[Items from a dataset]

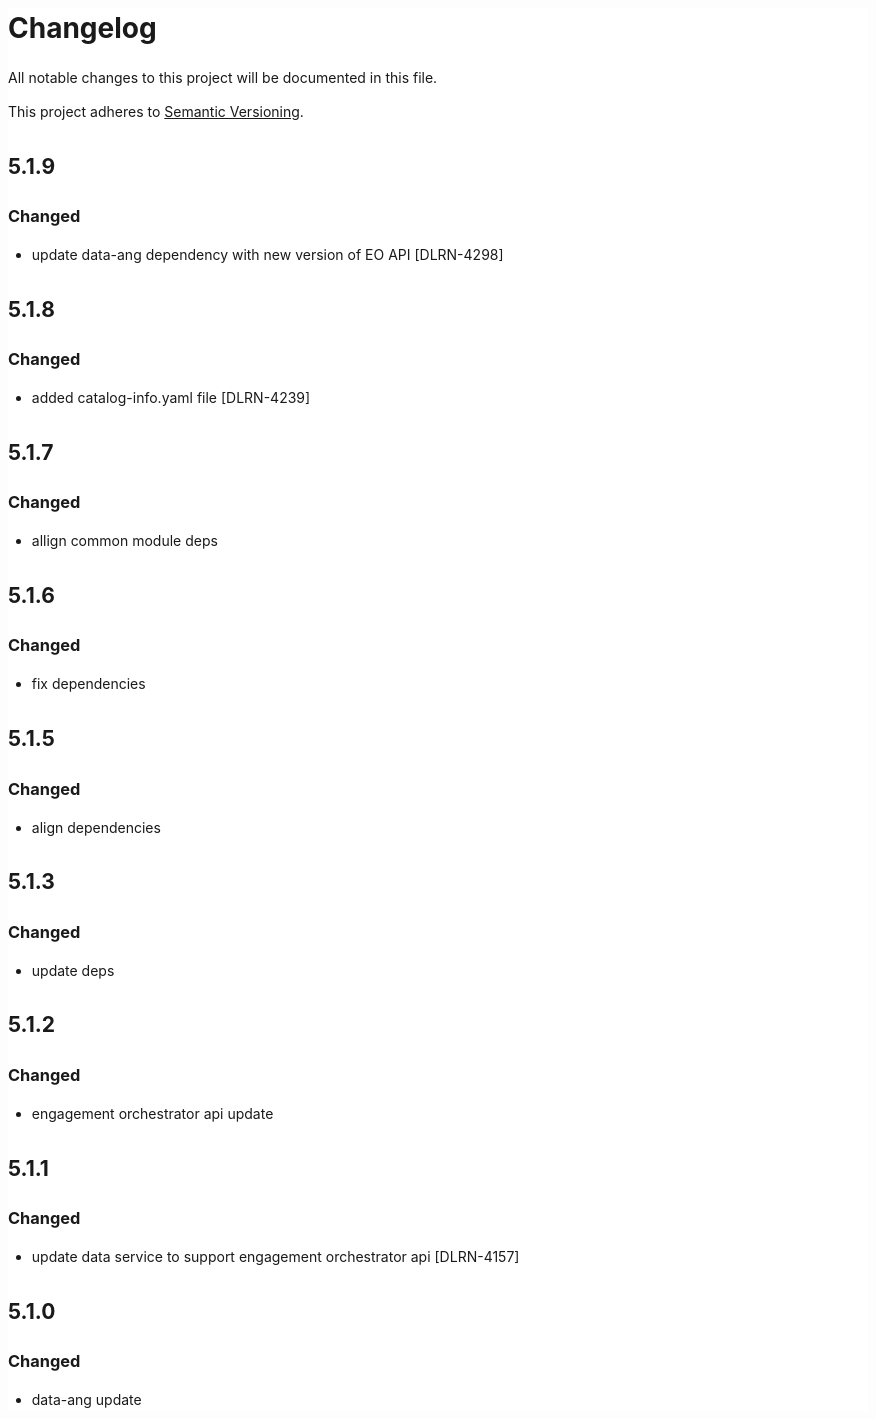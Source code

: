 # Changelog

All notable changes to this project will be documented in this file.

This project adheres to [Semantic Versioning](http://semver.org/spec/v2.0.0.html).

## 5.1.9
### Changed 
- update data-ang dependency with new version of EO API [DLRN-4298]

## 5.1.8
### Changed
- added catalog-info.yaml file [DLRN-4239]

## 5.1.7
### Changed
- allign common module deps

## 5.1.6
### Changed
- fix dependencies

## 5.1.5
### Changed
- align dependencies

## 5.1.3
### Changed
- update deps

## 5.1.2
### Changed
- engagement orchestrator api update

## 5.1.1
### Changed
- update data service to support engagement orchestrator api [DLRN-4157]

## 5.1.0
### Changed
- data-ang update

---

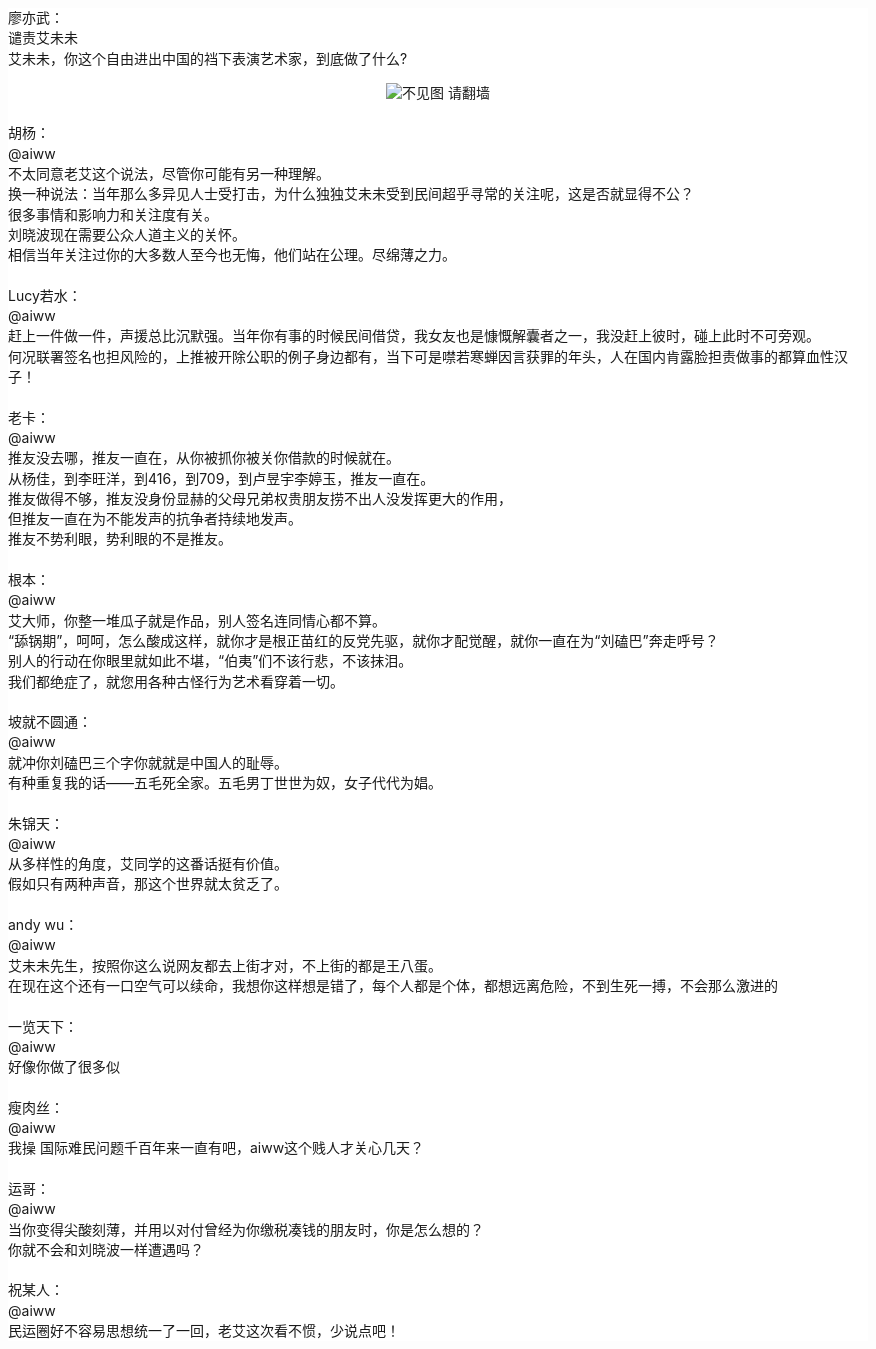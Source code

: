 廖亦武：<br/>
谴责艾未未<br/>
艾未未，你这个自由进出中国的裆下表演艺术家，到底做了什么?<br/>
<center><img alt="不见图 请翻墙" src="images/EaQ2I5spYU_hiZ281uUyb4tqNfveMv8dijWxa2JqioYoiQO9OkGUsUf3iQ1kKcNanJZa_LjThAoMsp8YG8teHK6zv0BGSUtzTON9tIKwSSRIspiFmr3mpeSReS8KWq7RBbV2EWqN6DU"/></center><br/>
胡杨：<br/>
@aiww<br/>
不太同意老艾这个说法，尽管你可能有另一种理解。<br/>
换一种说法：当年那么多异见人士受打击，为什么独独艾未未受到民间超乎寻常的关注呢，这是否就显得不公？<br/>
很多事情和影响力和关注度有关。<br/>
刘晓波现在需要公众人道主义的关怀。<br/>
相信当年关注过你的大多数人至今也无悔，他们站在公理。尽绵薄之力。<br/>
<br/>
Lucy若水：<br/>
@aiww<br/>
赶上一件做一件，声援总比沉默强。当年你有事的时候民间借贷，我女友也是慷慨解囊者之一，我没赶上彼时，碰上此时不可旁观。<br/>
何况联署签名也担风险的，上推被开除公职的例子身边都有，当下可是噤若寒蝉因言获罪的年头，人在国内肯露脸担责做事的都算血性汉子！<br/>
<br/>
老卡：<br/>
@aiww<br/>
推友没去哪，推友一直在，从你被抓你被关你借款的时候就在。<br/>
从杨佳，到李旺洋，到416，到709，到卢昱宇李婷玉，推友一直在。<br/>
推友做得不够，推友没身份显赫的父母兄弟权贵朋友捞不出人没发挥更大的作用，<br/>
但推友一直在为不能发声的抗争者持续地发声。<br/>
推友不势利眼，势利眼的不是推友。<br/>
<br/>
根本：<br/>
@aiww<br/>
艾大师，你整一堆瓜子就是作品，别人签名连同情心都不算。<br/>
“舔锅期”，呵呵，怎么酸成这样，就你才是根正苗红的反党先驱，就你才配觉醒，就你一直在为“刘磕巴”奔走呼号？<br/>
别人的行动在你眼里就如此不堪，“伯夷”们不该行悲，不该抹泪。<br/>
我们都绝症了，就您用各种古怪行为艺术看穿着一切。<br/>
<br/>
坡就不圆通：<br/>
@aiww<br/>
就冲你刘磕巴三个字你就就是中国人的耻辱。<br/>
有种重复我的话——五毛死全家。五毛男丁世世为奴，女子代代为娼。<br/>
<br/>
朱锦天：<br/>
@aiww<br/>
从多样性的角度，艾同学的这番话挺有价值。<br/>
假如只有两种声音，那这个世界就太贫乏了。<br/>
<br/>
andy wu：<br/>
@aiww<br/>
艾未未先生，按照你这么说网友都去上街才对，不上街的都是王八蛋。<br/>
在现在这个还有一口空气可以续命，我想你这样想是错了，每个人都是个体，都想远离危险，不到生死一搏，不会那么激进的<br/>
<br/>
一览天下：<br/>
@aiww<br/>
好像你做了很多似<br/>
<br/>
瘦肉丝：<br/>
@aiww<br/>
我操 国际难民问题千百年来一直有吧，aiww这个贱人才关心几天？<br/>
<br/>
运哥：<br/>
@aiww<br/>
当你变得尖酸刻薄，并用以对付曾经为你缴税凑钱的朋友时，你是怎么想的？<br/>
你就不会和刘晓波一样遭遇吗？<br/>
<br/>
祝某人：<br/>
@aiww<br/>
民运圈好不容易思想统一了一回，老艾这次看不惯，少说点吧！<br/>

==

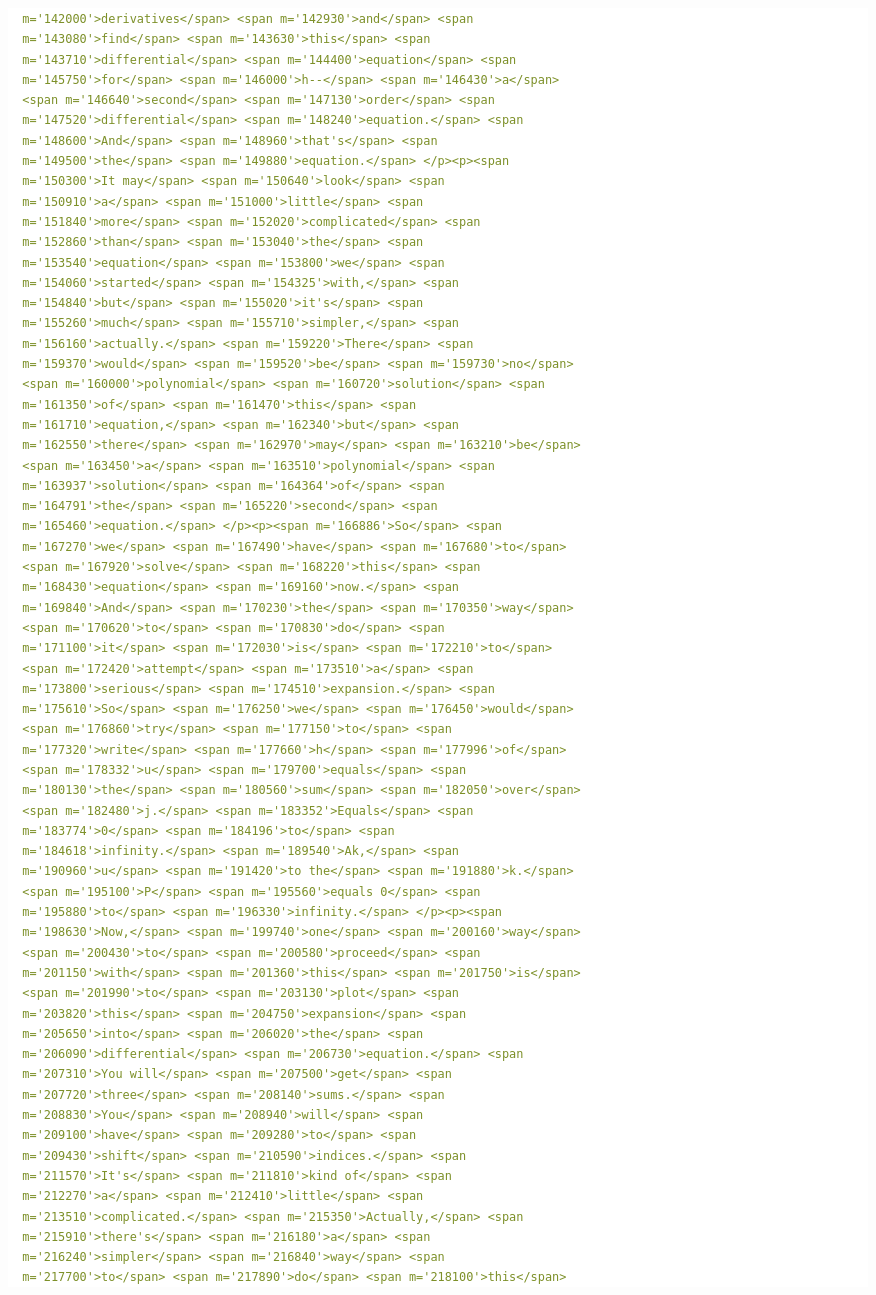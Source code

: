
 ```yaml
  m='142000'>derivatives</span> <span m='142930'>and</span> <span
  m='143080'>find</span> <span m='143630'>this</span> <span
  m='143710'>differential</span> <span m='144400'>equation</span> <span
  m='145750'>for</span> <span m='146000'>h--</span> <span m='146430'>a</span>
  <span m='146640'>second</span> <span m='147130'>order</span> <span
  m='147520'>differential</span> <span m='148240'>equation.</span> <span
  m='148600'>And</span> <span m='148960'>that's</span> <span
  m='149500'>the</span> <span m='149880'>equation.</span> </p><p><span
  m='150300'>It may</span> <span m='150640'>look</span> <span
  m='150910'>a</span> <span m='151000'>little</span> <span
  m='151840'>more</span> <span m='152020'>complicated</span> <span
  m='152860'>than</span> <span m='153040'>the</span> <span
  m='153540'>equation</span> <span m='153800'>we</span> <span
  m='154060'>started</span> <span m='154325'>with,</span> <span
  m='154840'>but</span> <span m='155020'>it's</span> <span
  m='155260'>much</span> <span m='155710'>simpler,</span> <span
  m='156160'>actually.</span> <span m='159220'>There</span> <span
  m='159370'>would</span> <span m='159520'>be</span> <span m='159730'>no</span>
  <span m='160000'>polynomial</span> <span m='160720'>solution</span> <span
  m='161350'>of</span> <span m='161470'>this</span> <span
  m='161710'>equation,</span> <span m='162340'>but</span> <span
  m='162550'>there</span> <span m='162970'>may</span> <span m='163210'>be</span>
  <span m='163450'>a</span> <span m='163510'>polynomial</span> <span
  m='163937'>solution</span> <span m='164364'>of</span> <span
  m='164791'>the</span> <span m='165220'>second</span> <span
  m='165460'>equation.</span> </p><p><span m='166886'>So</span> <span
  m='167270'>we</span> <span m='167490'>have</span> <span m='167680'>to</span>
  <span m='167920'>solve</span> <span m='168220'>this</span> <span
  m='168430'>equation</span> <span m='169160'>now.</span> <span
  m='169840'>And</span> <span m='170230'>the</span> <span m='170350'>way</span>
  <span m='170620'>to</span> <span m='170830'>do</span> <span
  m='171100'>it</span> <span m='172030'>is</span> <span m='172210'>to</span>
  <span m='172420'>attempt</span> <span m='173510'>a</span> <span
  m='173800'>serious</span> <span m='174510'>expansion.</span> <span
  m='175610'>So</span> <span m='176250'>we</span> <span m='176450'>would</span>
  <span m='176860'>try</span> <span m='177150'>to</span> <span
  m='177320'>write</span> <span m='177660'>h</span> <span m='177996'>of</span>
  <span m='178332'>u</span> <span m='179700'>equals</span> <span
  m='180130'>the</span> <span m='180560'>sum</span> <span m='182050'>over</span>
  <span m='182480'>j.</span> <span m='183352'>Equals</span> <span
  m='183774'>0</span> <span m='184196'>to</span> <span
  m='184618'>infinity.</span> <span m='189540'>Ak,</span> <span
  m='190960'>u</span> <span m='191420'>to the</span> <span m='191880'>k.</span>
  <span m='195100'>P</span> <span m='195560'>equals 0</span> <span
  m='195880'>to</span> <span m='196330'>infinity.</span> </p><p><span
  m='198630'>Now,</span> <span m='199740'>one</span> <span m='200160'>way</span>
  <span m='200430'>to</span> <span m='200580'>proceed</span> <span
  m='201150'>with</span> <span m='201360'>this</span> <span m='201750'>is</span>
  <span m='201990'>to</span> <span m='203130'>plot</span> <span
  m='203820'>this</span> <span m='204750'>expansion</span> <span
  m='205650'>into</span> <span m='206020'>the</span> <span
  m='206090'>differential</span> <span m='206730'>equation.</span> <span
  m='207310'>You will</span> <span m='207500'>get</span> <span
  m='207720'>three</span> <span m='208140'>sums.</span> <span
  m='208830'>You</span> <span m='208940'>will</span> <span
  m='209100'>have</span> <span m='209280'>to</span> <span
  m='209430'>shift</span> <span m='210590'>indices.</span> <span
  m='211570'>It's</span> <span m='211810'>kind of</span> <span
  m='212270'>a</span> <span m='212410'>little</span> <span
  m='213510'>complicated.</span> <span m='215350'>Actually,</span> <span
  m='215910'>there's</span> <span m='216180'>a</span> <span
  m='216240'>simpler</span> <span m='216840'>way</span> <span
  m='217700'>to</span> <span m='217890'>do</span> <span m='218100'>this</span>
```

WHAT TO PRODUCE -> All that is needed is how many lines of the data contain "second", stated as a number.

EXERCISE ANSWER -> 2